Der Tag der Liebe lädt bald wieder zum Küssen ein. Das Lokal Bogen F in Zürich lädt am selben Tag zum Hören guter Musik ein. Ganz unter dem Zeichen Kanadas spielen zwei Bands aus Übersee und liefern so die bestmögliche Option für diesen «bedeutenden» Tag.

Die erste nennt sich Alvvays (sic). Das Quartett kommt aus Toronto. Letzten Sommer veröffentlichten sie ihr Debut (Rezension hier). Die Musik: zuckersüsser Indie ohne Berührungsängste mit der Pop-Musik. Das ganze angereichert mit einem DIY-Klang und «Super 8-Filtern». Genau, die Musik ist dezent an die 80er- und 90er-Jahre angelehnt.

Romantisch, sympathisch und süss hört sich die Musik von Alvvays an. Wie geschaffen für den Valentinstag. Jedoch ist die Band auch für Singles eine Option, denn sie wird nie schnulzig oder unangenehm balladig. Den Sound beschrieb die Band in einem Interview als «winterliche Texte, sommerliches Bimmeln».

So lässt es sich schön für den kommenden Sommer aufwärmen, den Winter geniessen und möglicherweise nicht alleine den Valentinstag an einem wundervollen Konzert verbringen. Doch es folgt noch eine weitere Musikgruppe.

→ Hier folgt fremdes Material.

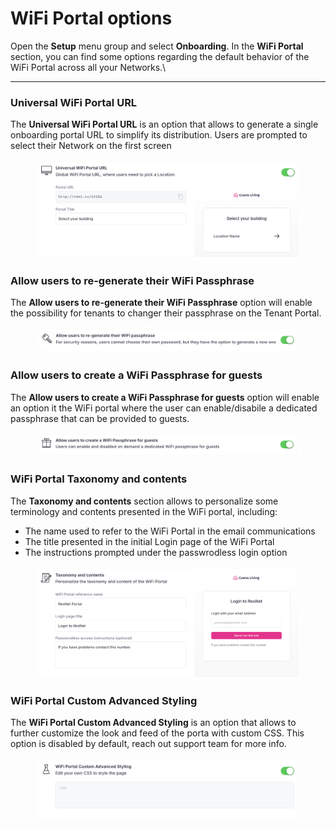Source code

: # WiFi Portal options

Open the **Setup** menu group and select **Onboarding**. In the **WiFi Portal** section, you can find some options regarding the default behavior of the WiFi Portal across all your Networks.\


***

### **Universal WiFi Portal URL**

The **Universal WiFi Portal URL** is an option that allows to generate a single onboarding portal URL to simplify its distribution. Users are prompted to select their Network on the first screen

<figure><img src="../../.gitbook/assets/image (300).png" alt=""><figcaption></figcaption></figure>

### **Allow users to re-generate their WiFi Passphrase**

The **Allow users to re-generate their WiFi Passphrase** option will enable the possibility for tenants to changer their passphrase on the Tenant Portal.

<figure><img src="../../.gitbook/assets/image (305).png" alt=""><figcaption></figcaption></figure>

### **Allow users to create a WiFi Passphrase for guests**&#x20;

The  **Allow users to create a WiFi Passphrase for guests** option will enable an option it the WiFi portal where the user can enable/disabile a dedicated passphrase that can be provided to guests.

<figure><img src="../../.gitbook/assets/image (302).png" alt=""><figcaption></figcaption></figure>

### **WiFi Portal Taxonomy and contents**

The **Taxonomy and contents** section allows to personalize some terminology and contents presented in the WiFi portal, including:

* The name used to refer to the WiFi Portal in the email communications
* The title presented in the initial Login page of the WiFi Portal
* The instructions prompted under the passwrodless login option

<figure><img src="../../.gitbook/assets/image (304).png" alt=""><figcaption></figcaption></figure>

### **WiFi Portal Custom Advanced Styling**

The **WiFi Portal Custom Advanced Styling** is an option that allows to further customize the look and feed of the porta with custom CSS. This option is disabled by default, reach out support team for more info.

<figure><img src="../../.gitbook/assets/image (301).png" alt=""><figcaption></figcaption></figure>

Nach der «Sonnen-Musik» von Alvvays weiter zum Mond. Die zweite Band heisst Moon King. Wo Alvvays mit fast 30 000 Likes den Ultra-Underground verlassen haben, ist Moon King mit gerade einmal 3 100 Likes derber Indie-Sound. Jetzt können auch die Zuschauer ans Konzert kommen, die gerne mit unbekannten Bands um sich werfen.

Moon King stammt auch aus Toronto. Die Band besteht aus zwei Menschen, nämlich Daniel Benjamin und Maddy Wilde. Im April letzten Jahres haben auch sie ihr Debüt veröffentlicht. Das erschien bei Last Gang Records, dem selben Label bei dem unter anderem auch Crystal Castles oder Purity Ring sind.

Die Musik von Moon King ist ähnlich verträumt wie die von Alvvays, jedoch um einiges sphärischer. Wo Alvvays brav und nett wirken, hören sich Moon King wie die älteren Geschwister an, die bereits an einer Cannabis-Zigarette gezogen und den psychedelischen Rock für sich entdeckt haben.

Die Musik ergänzt sich gut. Im Rahmen des Indie-Rocks wird eine grosse Bandbreite geboten. Der Bogen F hat für den 14. Februar ein schönes, passendes Programm angeboten. So viel besser als teure Ausgaben und klischeehafte Aktionen am Valentinstag. Und dennoch kann man sich bei dieser Musik hemmungslos dem Gefühl der Liebe hingeben, der Abend wird ein klarer Gewinn.